Before this round, Flipkart had last raised funds in June 2015 when existing investors led by Tiger Global Management pumped $700 million into the company, valuing it at $15 billion.
While $11.6 billion is obviously lower than $15 billion, it’s much, much higher than what private markets estimated and what the valuation markdowns implied.
How did Flipkart bag a higher-than-expected valuation?
Three reasons mostly, according to three people familiar with the matter.
One, most of the investors who had marked down Flipkart’s valuation had limited information rights. When investors buy shares in a company, they negotiate shareholder rights which include rights of information about the company. Some Flipkart investors such as Tiger Global, Accel Partners, and Naspers have access to full financial records. Others such as the mutual fund investors have far more limited access to the company’s financials. Consequently, they didn’t have a full picture of the company’s health.
Two, the mutual fund investors owned small stakes in Flipkart. Together, these funds owned less than 10% of Flipkart.
Three, many of the markdowns, with a few exceptions, happened before November, after which Flipkart’s business has picked up significantly.
Other than these reasons, what helped Flipkart’s case is that while expectations on the size of India’s e-commerce sector have significantly reduced from the heady estimates of 2015, it is still considered the last big e-commerce market left.
Flipkart is the only local e-commerce start-up that is seen as serious competition to Amazon India over the long term. And then, there’s the profile of the new investors: it’s hardly a coincidence that all of them—Tencent, eBay, and Microsoft—are global rivals of Amazon and Alibaba.
Finally, Flipkart co-founders Sachin Bansal and Binny Bansal have been vindicated in their stance that the valuation markdowns were little more than “theoretical exercises”.
“We’ve not asked them (why they have marked down the valuation). They’re very small investors. It’s a global phenomenon; it’s not specific to Flipkart. The funds have their way of (calculating valuations) which isn’t clear. If in future they markup our valuation by 30%, it’s not like we’re suddenly going to be happy. The way we look at it is that when we raise money, that’s when we get a valuation,” Binny Bansal had said in an interview in May 2016.

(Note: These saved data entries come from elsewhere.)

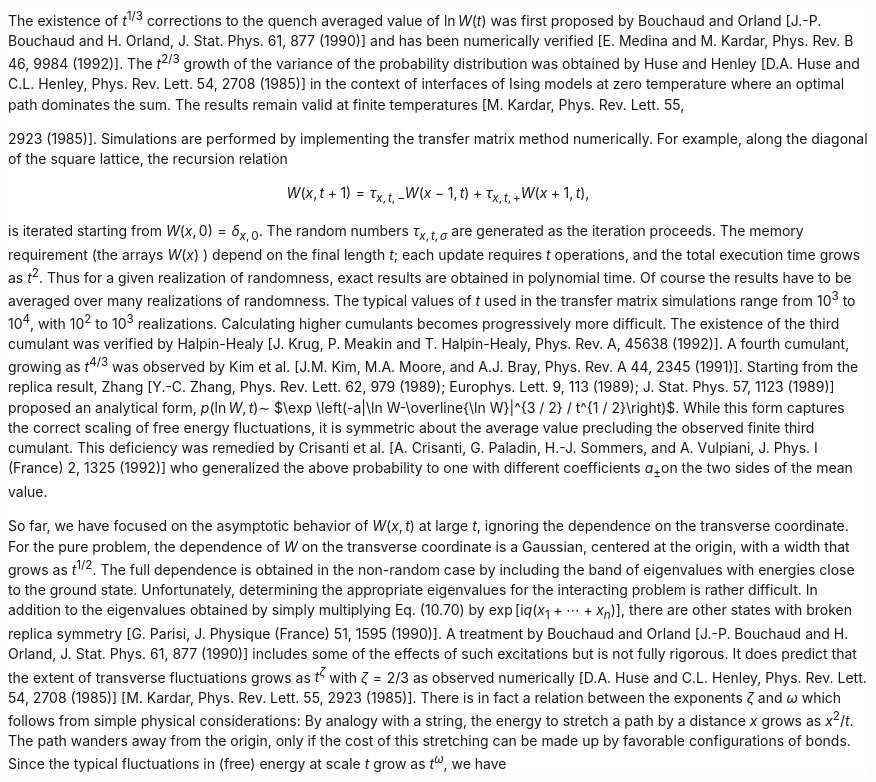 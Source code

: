 The existence of $t^{1 / 3}$ corrections to the quench averaged value of $\ln W(t)$ was first proposed by Bouchaud and Orland [J.-P. Bouchaud and H. Orland, J. Stat. Phys. 61, 877 (1990)] and has been numerically verified [E. Medina and M. Kardar, Phys. Rev. B 46, 9984 (1992)]. The $t^{2 / 3}$ growth of the variance of the probability distribution was obtained by Huse and Henley [D.A. Huse and C.L. Henley, Phys. Rev. Lett. 54, 2708 (1985)] in the context of interfaces of Ising models at zero temperature where an optimal path dominates the sum. The results remain valid at finite temperatures [M. Kardar, Phys. Rev. Lett. 55,

2923 (1985)]. Simulations are performed by implementing the transfer matrix method numerically. For example, along the diagonal of the square lattice, the recursion relation

$$
\begin{equation*}
W(x, t+1)=\tau_{x, t,-} W(x-1, t)+\tau_{x, t,+} W(x+1, t), \tag{10.80}
\end{equation*}
$$

is iterated starting from $W(x, 0)=\delta_{x, 0}$. The random numbers $\tau_{x, t, \sigma}$ are generated as the iteration proceeds. The memory requirement (the arrays $W(x)$ ) depend on the final length $t$; each update requires $t$ operations, and the total execution time grows as $t^{2}$. Thus for a given realization of randomness, exact results are obtained in polynomial time. Of course the results have to be averaged over many realizations of randomness. The typical values of $t$ used in the transfer matrix simulations range from $10^{3}$ to $10^{4}$, with $10^{2}$ to $10^{3}$ realizations. Calculating higher cumulants becomes progressively more difficult. The existence of the third cumulant was verified by Halpin-Healy [J. Krug, P. Meakin and T. Halpin-Healy, Phys. Rev. A, 45638 (1992)]. A fourth cumulant, growing as $t^{4 / 3}$ was observed by Kim et al. [J.M. Kim, M.A. Moore, and A.J. Bray, Phys. Rev. A 44, 2345 (1991)]. Starting from the replica result, Zhang [Y.-C. Zhang, Phys. Rev. Lett. 62, 979 (1989); Europhys. Lett. 9, 113 (1989); J. Stat. Phys. 57, 1123 (1989)] proposed an analytical form, $p(\ln W, t) \sim$ $\exp \left(-a|\ln W-\overline{\ln W}|^{3 / 2} / t^{1 / 2}\right)$. While this form captures the correct scaling of free energy fluctuations, it is symmetric about the average value precluding the observed finite third cumulant. This deficiency was remedied by Crisanti et al. [A. Crisanti, G. Paladin, H.-J. Sommers, and A. Vulpiani, J. Phys. I (France) 2, 1325 (1992)] who generalized the above probability to one with different coefficients $a_{ \pm}$on the two sides of the mean value.

So far, we have focused on the asymptotic behavior of $W(x, t)$ at large $t$, ignoring the dependence on the transverse coordinate. For the pure problem, the dependence of $W$ on the transverse coordinate is a Gaussian, centered at the origin, with a width that grows as $t^{1 / 2}$. The full dependence is obtained in the non-random case by including the band of eigenvalues with energies close to the ground state. Unfortunately, determining the appropriate eigenvalues for the interacting problem is rather difficult. In addition to the eigenvalues obtained by simply multiplying Eq. (10.70) by $\exp \left[\mathrm{i} q\left(x_{1}+\cdots+x_{n}\right)\right]$, there are other states with broken replica symmetry [G. Parisi, J. Physique (France) 51, 1595 (1990)]. A treatment by Bouchaud and Orland [J.-P. Bouchaud and H. Orland, J. Stat. Phys. 61, 877 (1990)] includes some of the effects of such excitations but is not fully rigorous. It does predict that the extent of transverse fluctuations grows as $t^{\zeta}$ with $\zeta=2 / 3$ as observed numerically [D.A. Huse and C.L. Henley, Phys. Rev. Lett. 54, 2708 (1985)] [M. Kardar, Phys. Rev. Lett. 55, 2923 (1985)]. There is in fact a relation between the exponents $\zeta$ and $\omega$ which follows from simple physical considerations: By analogy with a string, the energy to stretch a path by a distance $x$ grows as $x^{2} / t$. The path wanders away from the origin, only if the cost of this stretching can be made
up by favorable configurations of bonds. Since the typical fluctuations in (free) energy at scale $t$ grow as $t^{\omega}$, we have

“These are theoretical exercises. Any investor who has an opinion on our valuation outside, including those who are already invested in us, they are doing it (markdowns) based on some public information which is accessible to everybody… It’s a very uninformed opinion of somebody. As we’ve always said, valuation is what will happen when a real transaction takes place and not just on paper,” Sachin Bansal said in an interview in December.